Policy index scores on health
The CO-CREATE team has produced both a set of country snapshots and two policy indexes that offer a closer look at the policy status in each of the 30 European countries. The tools can be used for benchmarking policies and for creating national policy index scores. They can also be used to assess progress in national policy actions and compare between countries.
The policy indexes are produced by assessing implemented policies across each area of the NOURISHING and MOVING frameworks against aspirational, evidence- based benchmarks or standards that assess policy design. The standards are aspirational in that they do not measure countries against current best practice – because we know that current best efforts to prevent NCDs are insufficient. The overall policy index results rate countries in five categories, from poor to excellent.
Dialogue Forum tools
In order to create a space where young people can more easily contribute and engage in policy making, CO-CREATE set out to produce a set of guidelines and protocols for physical and digital forums with young people. The tools include a Guidebook giving instructions on organizing a Dialogue Forum, plus two sets of instructions for organizing in-person Physical Dialogue Forums and online Digital Dialogue Forums.
A Systems Thinking Activity Toolkit
This Toolkit is developed by youth for youth to learn about policy ideas through engaging activities. Its goal is for participants to find issues in their community and develop ideas on how to change them.

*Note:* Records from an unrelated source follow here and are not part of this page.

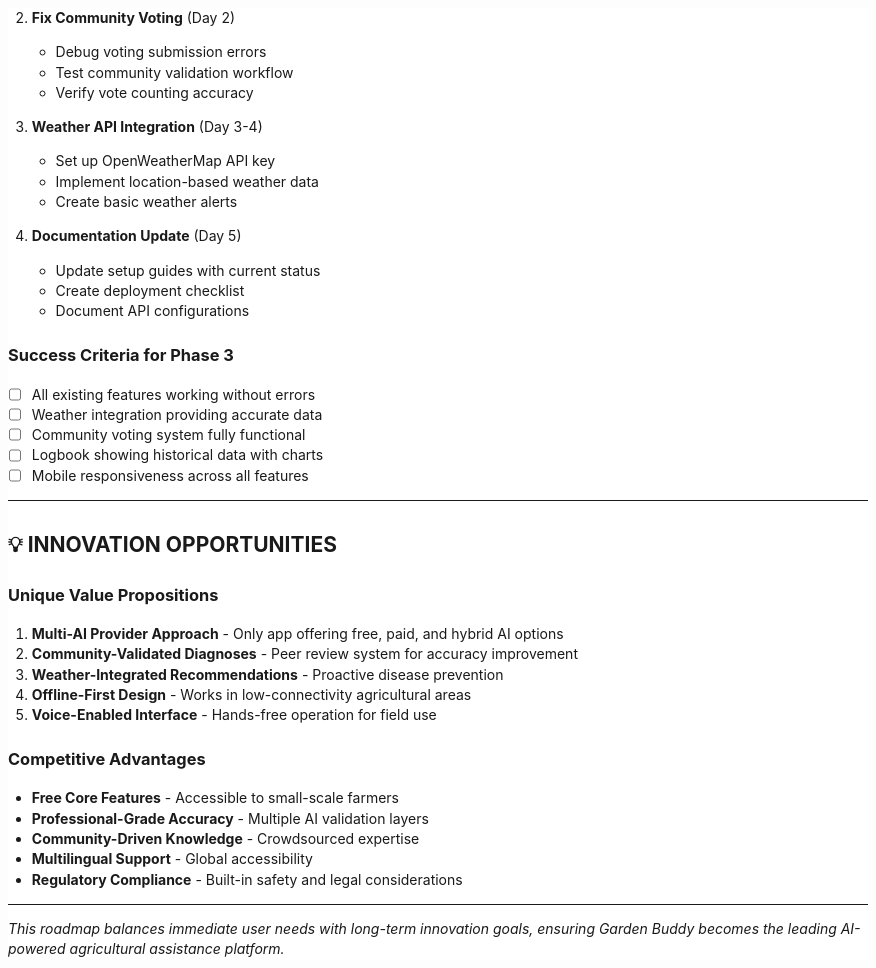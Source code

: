 2. **Fix Community Voting** (Day 2)
   - Debug voting submission errors
   - Test community validation workflow
   - Verify vote counting accuracy

3. **Weather API Integration** (Day 3-4)
   - Set up OpenWeatherMap API key
   - Implement location-based weather data
   - Create basic weather alerts

4. **Documentation Update** (Day 5)
   - Update setup guides with current status
   - Create deployment checklist
   - Document API configurations

### **Success Criteria for Phase 3**
- [ ] All existing features working without errors
- [ ] Weather integration providing accurate data
- [ ] Community voting system fully functional
- [ ] Logbook showing historical data with charts
- [ ] Mobile responsiveness across all features

---

## 💡 **INNOVATION OPPORTUNITIES**

### **Unique Value Propositions**
1. **Multi-AI Provider Approach** - Only app offering free, paid, and hybrid AI options
2. **Community-Validated Diagnoses** - Peer review system for accuracy improvement
3. **Weather-Integrated Recommendations** - Proactive disease prevention
4. **Offline-First Design** - Works in low-connectivity agricultural areas
5. **Voice-Enabled Interface** - Hands-free operation for field use

### **Competitive Advantages**
- **Free Core Features** - Accessible to small-scale farmers
- **Professional-Grade Accuracy** - Multiple AI validation layers
- **Community-Driven Knowledge** - Crowdsourced expertise
- **Multilingual Support** - Global accessibility
- **Regulatory Compliance** - Built-in safety and legal considerations

---

*This roadmap balances immediate user needs with long-term innovation goals, ensuring Garden Buddy becomes the leading AI-powered agricultural assistance platform.*
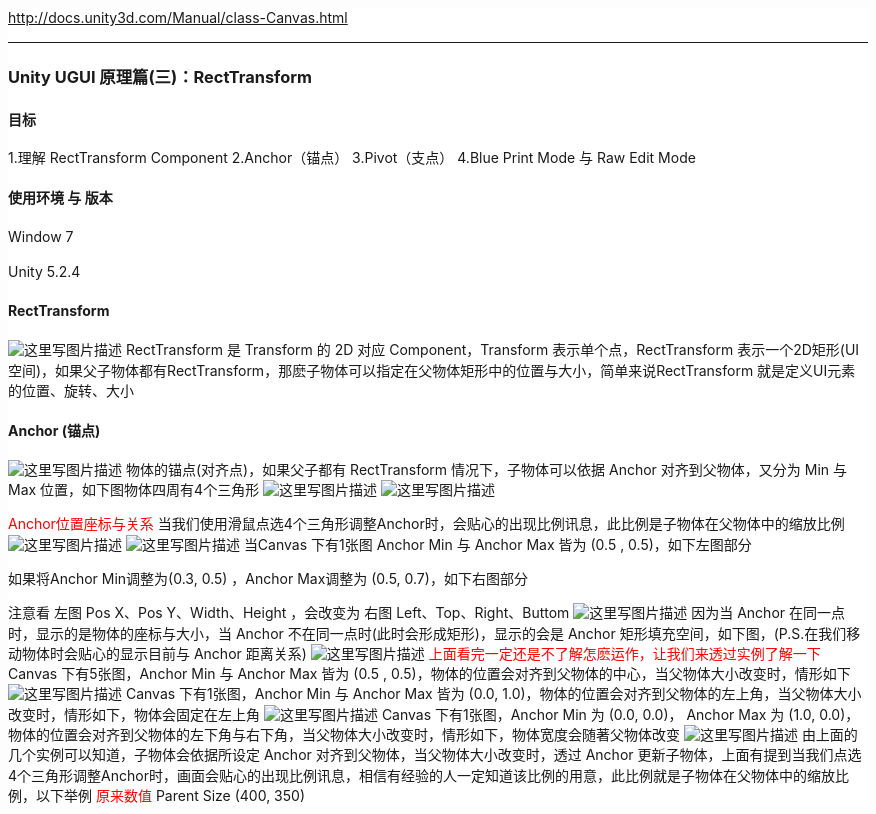 http://docs.unity3d.com/Manual/class-Canvas.html


----------
### Unity UGUI 原理篇(三)：RectTransform

#### 目标
1.理解 RectTransform Component
2.Anchor（锚点）
3.Pivot（支点）
4.Blue Print Mode 与 Raw Edit Mode
#### 使用环境 与 版本
Window 7

Unity 5.2.4
#### RectTransform
![这里写图片描述](https://img-blog.csdn.net/20180704143704807?watermark/2/text/aHR0cHM6Ly9ibG9nLmNzZG4ubmV0L3E3NjQ0MjQ1Njc=/font/5a6L5L2T/fontsize/400/fill/I0JBQkFCMA==/dissolve/70)
RectTransform 是 Transform 的 2D 对应 Component，Transform 表示单个点，RectTransform 表示一个2D矩形(UI空间)，如果父子物体都有RectTransform，那麽子物体可以指定在父物体矩形中的位置与大小，简单来说RectTransform 就是定义UI元素的位置、旋转、大小
#### Anchor (锚点)
![这里写图片描述](https://img-blog.csdn.net/20180704143728932?watermark/2/text/aHR0cHM6Ly9ibG9nLmNzZG4ubmV0L3E3NjQ0MjQ1Njc=/font/5a6L5L2T/fontsize/400/fill/I0JBQkFCMA==/dissolve/70)
物体的锚点(对齐点)，如果父子都有 RectTransform 情况下，子物体可以依据 Anchor 对齐到父物体，又分为 Min 与 Max 位置，如下图物体四周有4个三角形
![这里写图片描述](https://img-blog.csdn.net/2018070414373644?watermark/2/text/aHR0cHM6Ly9ibG9nLmNzZG4ubmV0L3E3NjQ0MjQ1Njc=/font/5a6L5L2T/fontsize/400/fill/I0JBQkFCMA==/dissolve/70)
![这里写图片描述](https://img-blog.csdn.net/2018070414375420?watermark/2/text/aHR0cHM6Ly9ibG9nLmNzZG4ubmV0L3E3NjQ0MjQ1Njc=/font/5a6L5L2T/fontsize/400/fill/I0JBQkFCMA==/dissolve/70)

<font color="red">Anchor位置座标与关系</font>
当我们使用滑鼠点选4个三角形调整Anchor时，会贴心的出现比例讯息，此比例是子物体在父物体中的缩放比例
![这里写图片描述](https://img-blog.csdn.net/20180704143842878?watermark/2/text/aHR0cHM6Ly9ibG9nLmNzZG4ubmV0L3E3NjQ0MjQ1Njc=/font/5a6L5L2T/fontsize/400/fill/I0JBQkFCMA==/dissolve/70)
![这里写图片描述](https://img-blog.csdn.net/201807041438529?watermark/2/text/aHR0cHM6Ly9ibG9nLmNzZG4ubmV0L3E3NjQ0MjQ1Njc=/font/5a6L5L2T/fontsize/400/fill/I0JBQkFCMA==/dissolve/70)
当Canvas 下有1张图 Anchor Min 与 Anchor Max 皆为 (0.5 , 0.5)，如下左图部分

如果将Anchor Min调整为(0.3, 0.5) ，Anchor Max调整为 (0.5, 0.7)，如下右图部分

注意看 左图 Pos X、Pos Y、Width、Height ，会改变为 右图 Left、Top、Right、Buttom
![这里写图片描述](https://img-blog.csdn.net/20180704143900205?watermark/2/text/aHR0cHM6Ly9ibG9nLmNzZG4ubmV0L3E3NjQ0MjQ1Njc=/font/5a6L5L2T/fontsize/400/fill/I0JBQkFCMA==/dissolve/70)
因为当 Anchor 在同一点时，显示的是物体的座标与大小，当 Anchor 不在同一点时(此时会形成矩形)，显示的会是 Anchor 矩形填充空间，如下图，(P.S.在我们移动物体时会贴心的显示目前与 Anchor 距离关系)
![这里写图片描述](https://img-blog.csdn.net/20180704143934187?watermark/2/text/aHR0cHM6Ly9ibG9nLmNzZG4ubmV0L3E3NjQ0MjQ1Njc=/font/5a6L5L2T/fontsize/400/fill/I0JBQkFCMA==/dissolve/70)
<font color="red">上面看完一定还是不了解怎麽运作，让我们来透过实例了解一下</font>
Canvas 下有5张图，Anchor Min 与 Anchor Max 皆为 (0.5 , 0.5)，物体的位置会对齐到父物体的中心，当父物体大小改变时，情形如下
![这里写图片描述](https://img-blog.csdn.net/20180704144011418?watermark/2/text/aHR0cHM6Ly9ibG9nLmNzZG4ubmV0L3E3NjQ0MjQ1Njc=/font/5a6L5L2T/fontsize/400/fill/I0JBQkFCMA==/dissolve/70)
Canvas 下有1张图，Anchor Min 与 Anchor Max 皆为 (0.0, 1.0)，物体的位置会对齐到父物体的左上角，当父物体大小改变时，情形如下，物体会固定在左上角
![这里写图片描述](https://img-blog.csdn.net/20180704144027556?watermark/2/text/aHR0cHM6Ly9ibG9nLmNzZG4ubmV0L3E3NjQ0MjQ1Njc=/font/5a6L5L2T/fontsize/400/fill/I0JBQkFCMA==/dissolve/70)
Canvas 下有1张图，Anchor Min 为 (0.0, 0.0)， Anchor Max 为 (1.0, 0.0)，物体的位置会对齐到父物体的左下角与右下角，当父物体大小改变时，情形如下，物体宽度会随著父物体改变
![这里写图片描述](https://img-blog.csdn.net/20180704144050369?watermark/2/text/aHR0cHM6Ly9ibG9nLmNzZG4ubmV0L3E3NjQ0MjQ1Njc=/font/5a6L5L2T/fontsize/400/fill/I0JBQkFCMA==/dissolve/70)
由上面的几个实例可以知道，子物体会依据所设定 Anchor 对齐到父物体，当父物体大小改变时，透过 Anchor 更新子物体，上面有提到当我们点选4个三角形调整Anchor时，画面会贴心的出现比例讯息，相信有经验的人一定知道该比例的用意，此比例就是子物体在父物体中的缩放比例，以下举例
<font color="red">原来数值</font>
Parent Size (400, 350)
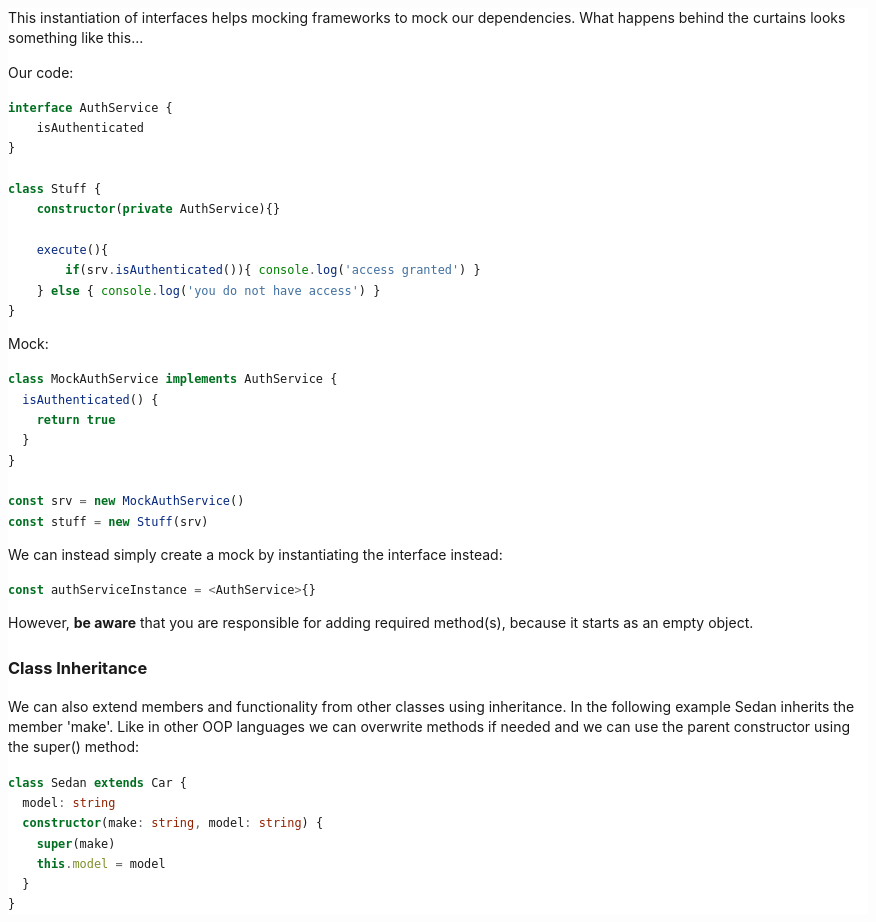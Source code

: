 This instantiation of interfaces helps mocking frameworks to mock our dependencies. What happens behind the curtains looks something like this...

Our code:

```typescript
interface AuthService {
    isAuthenticated
}

class Stuff {
    constructor(private AuthService){}

    execute(){
        if(srv.isAuthenticated()){ console.log('access granted') }
    } else { console.log('you do not have access') }
}
```

Mock:

```typescript
class MockAuthService implements AuthService {
  isAuthenticated() {
    return true
  }
}

const srv = new MockAuthService()
const stuff = new Stuff(srv)
```

We can instead simply create a mock by instantiating the interface instead:

```typescript
const authServiceInstance = <AuthService>{}
```

However, **be aware** that you are responsible for adding required method(s), because it starts as an empty object.

### Class Inheritance

We can also extend members and functionality from other classes using inheritance. In the following example Sedan inherits the member 'make'. Like in other OOP languages we can overwrite methods if needed and we can use the parent constructor using the super() method:

```typescript
class Sedan extends Car {
  model: string
  constructor(make: string, model: string) {
    super(make)
    this.model = model
  }
}
```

The Toolkit’s method is comprised of three engaging activities to elaborate, examine, and get broader perspectives on the idea.
Systems mapping
In order to make a systems map, young people worked in groups to describe the factors they believed contributed to diet and physical activity. This shows how physical, digital, or commercial environments may influence food choices or motivation to exercise. These interwoven factors can demonstrate what the participants considered important, and this in turn would help them to make suggestions about potentially effective responses to encourage healthier eating and increased physical activity.
‘Group model building’ uses a live, web-based system mapping software. In total, 257 young people took part in group model building sessions, to produce the 20 maps that were amalgamated into one ‘master’ map, which shows the factors identified by the participants to influence body weight. The findings were very broadly similar between countries.
Systems Dynamics Tool
The CO-CREATE team has developed a systems dynamics tool that uses computer simulation modelling based on systems thinking and control theory. It helps explore the short- and long-term impact that youth-generated policy ideas may have on adolescents’ overweight and obesity. By capturing human metabolism, body composition, physical activity environment, food environment, and mental wellbeing, the model shows plausible futures and interventions impact on adolescents’ overweight and obesity through different scenarios.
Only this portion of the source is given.